# Met NEW Outbackers At Steve Casey's RV



## Castle Rock Outbackers (Jan 18, 2004)

Outbackers,

I picked up my 26 RS from its first trip for service yesterday. As I was hitching up, a new Outback Sydney Edition 5-er pulled up behind me. I asked the lady taking notes if it was her new Outback. She said, yes, so I told her about Outbackers.com. We'll see if they make an appearance here.

Randy


----------



## djd1023 (Sep 29, 2003)

What's the Sydney Edition?


----------



## Y-Guy (Jan 30, 2004)

Good promo Randy! Did you look inside the 5er?

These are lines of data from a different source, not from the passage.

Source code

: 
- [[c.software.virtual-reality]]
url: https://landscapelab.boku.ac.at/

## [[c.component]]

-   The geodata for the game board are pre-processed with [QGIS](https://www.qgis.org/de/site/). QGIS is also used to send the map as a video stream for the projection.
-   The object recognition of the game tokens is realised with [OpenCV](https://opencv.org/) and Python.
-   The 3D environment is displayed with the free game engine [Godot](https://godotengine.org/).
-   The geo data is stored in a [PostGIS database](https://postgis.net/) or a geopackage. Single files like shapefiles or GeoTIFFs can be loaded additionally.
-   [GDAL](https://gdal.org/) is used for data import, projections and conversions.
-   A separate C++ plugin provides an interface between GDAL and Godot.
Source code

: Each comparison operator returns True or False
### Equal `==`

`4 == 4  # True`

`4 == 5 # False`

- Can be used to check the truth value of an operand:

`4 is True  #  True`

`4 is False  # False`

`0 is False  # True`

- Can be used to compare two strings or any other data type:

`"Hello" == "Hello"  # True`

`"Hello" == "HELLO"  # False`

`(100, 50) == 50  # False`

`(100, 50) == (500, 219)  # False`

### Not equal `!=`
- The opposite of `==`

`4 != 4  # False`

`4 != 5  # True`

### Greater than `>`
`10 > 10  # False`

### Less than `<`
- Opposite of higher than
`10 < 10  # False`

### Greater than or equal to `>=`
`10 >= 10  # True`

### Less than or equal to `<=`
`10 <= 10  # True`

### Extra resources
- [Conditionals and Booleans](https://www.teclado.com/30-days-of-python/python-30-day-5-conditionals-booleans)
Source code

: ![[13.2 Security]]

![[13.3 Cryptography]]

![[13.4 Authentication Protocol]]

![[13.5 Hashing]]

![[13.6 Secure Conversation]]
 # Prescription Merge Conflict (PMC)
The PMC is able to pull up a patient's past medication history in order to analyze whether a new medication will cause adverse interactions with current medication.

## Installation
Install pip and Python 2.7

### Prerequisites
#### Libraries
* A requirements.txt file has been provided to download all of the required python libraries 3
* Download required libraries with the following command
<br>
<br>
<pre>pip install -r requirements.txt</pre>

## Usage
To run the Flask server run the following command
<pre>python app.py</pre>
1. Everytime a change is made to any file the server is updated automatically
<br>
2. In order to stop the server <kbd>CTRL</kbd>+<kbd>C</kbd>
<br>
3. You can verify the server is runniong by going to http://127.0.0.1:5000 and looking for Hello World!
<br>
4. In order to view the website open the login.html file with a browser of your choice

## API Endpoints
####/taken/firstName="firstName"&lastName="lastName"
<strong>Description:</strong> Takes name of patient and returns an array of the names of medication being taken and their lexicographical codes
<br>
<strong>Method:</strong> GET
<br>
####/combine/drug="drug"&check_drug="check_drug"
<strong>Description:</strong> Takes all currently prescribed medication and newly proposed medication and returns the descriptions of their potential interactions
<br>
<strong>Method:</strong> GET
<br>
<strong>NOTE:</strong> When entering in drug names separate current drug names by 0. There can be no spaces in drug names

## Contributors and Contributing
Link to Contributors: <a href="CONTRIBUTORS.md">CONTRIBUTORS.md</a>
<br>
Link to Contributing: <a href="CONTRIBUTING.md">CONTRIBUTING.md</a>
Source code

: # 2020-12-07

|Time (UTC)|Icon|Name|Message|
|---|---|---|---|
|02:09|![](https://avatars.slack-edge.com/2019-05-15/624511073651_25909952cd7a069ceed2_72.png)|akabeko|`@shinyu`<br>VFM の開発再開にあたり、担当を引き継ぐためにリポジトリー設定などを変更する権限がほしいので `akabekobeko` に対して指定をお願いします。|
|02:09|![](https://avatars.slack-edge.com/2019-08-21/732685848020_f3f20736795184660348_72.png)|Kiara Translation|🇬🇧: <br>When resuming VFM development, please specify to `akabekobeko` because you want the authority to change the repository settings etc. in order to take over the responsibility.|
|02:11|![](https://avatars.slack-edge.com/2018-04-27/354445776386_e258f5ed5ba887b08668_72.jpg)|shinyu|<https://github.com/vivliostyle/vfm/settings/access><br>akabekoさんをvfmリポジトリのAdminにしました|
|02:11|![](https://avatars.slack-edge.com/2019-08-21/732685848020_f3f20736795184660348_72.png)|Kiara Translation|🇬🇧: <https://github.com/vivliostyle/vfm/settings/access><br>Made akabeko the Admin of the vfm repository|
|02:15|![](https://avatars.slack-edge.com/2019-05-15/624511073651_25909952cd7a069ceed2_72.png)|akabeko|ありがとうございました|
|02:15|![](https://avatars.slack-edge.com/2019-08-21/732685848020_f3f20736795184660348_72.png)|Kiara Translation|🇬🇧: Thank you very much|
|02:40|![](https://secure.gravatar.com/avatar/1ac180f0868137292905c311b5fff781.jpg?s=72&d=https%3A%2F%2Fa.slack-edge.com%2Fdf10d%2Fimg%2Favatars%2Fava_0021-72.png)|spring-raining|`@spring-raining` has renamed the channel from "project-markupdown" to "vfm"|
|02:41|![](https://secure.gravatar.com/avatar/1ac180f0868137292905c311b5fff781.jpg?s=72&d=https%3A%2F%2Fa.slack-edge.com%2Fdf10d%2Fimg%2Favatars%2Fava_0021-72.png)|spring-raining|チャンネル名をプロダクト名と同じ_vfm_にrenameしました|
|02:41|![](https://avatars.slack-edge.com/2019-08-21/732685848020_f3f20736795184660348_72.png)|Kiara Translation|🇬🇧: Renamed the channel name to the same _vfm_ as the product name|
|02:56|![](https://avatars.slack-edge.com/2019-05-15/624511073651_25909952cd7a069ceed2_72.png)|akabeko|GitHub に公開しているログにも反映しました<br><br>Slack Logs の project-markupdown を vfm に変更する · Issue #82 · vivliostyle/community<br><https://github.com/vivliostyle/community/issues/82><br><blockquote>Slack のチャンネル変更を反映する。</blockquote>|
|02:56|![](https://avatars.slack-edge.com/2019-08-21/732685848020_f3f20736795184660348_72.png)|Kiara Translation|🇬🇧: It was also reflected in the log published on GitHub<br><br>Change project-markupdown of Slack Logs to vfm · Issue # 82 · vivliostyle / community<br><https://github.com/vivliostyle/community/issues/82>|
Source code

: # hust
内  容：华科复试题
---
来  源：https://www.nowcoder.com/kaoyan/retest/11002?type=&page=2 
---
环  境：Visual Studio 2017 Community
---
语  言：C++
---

djd1023, the Sydney Editions are the 5th Wheel Outbacks


----------



## CamperDC (Oct 30, 2003)

I asked this question a while back. Here is what I received in a different thread:

"The Sydney Edition comes with what they call the Sydney Designer and the Sydney Comfort packages. These packages give you a lot of optional equipment as standard; Wallpaper borders, Glass Shower Door, Hide-a-bed Sofa, Chrome Bumper Cover, 6-panel Frig Door, 15,000 BTU Air, Folding Entry Handle, 20" Stereo TV, Microwave, Awning, Rechargable Vac & Flashlight, Recessed Cutting Board, Paper Towel Holder and Trash Container."

I took a look at the Bunk House 5er the other day with the Sydney package and I have to say its a nice looking rig. I could not get over the amount of storage it had and the finish was real nice. I have the itch real bad.


----------



## Castle Rock Outbackers (Jan 18, 2004)

Hey Y,

They were going through their PDI / walk-through, so I was not going to ask for a tour. The thing I like most about 5-ers is the headroom. Tall ceilings in those. I can stand up straight in my 26 RS only without shoes on, or with shoes on while standing directly underneath a vent. Other than that, I duck an inch throughout.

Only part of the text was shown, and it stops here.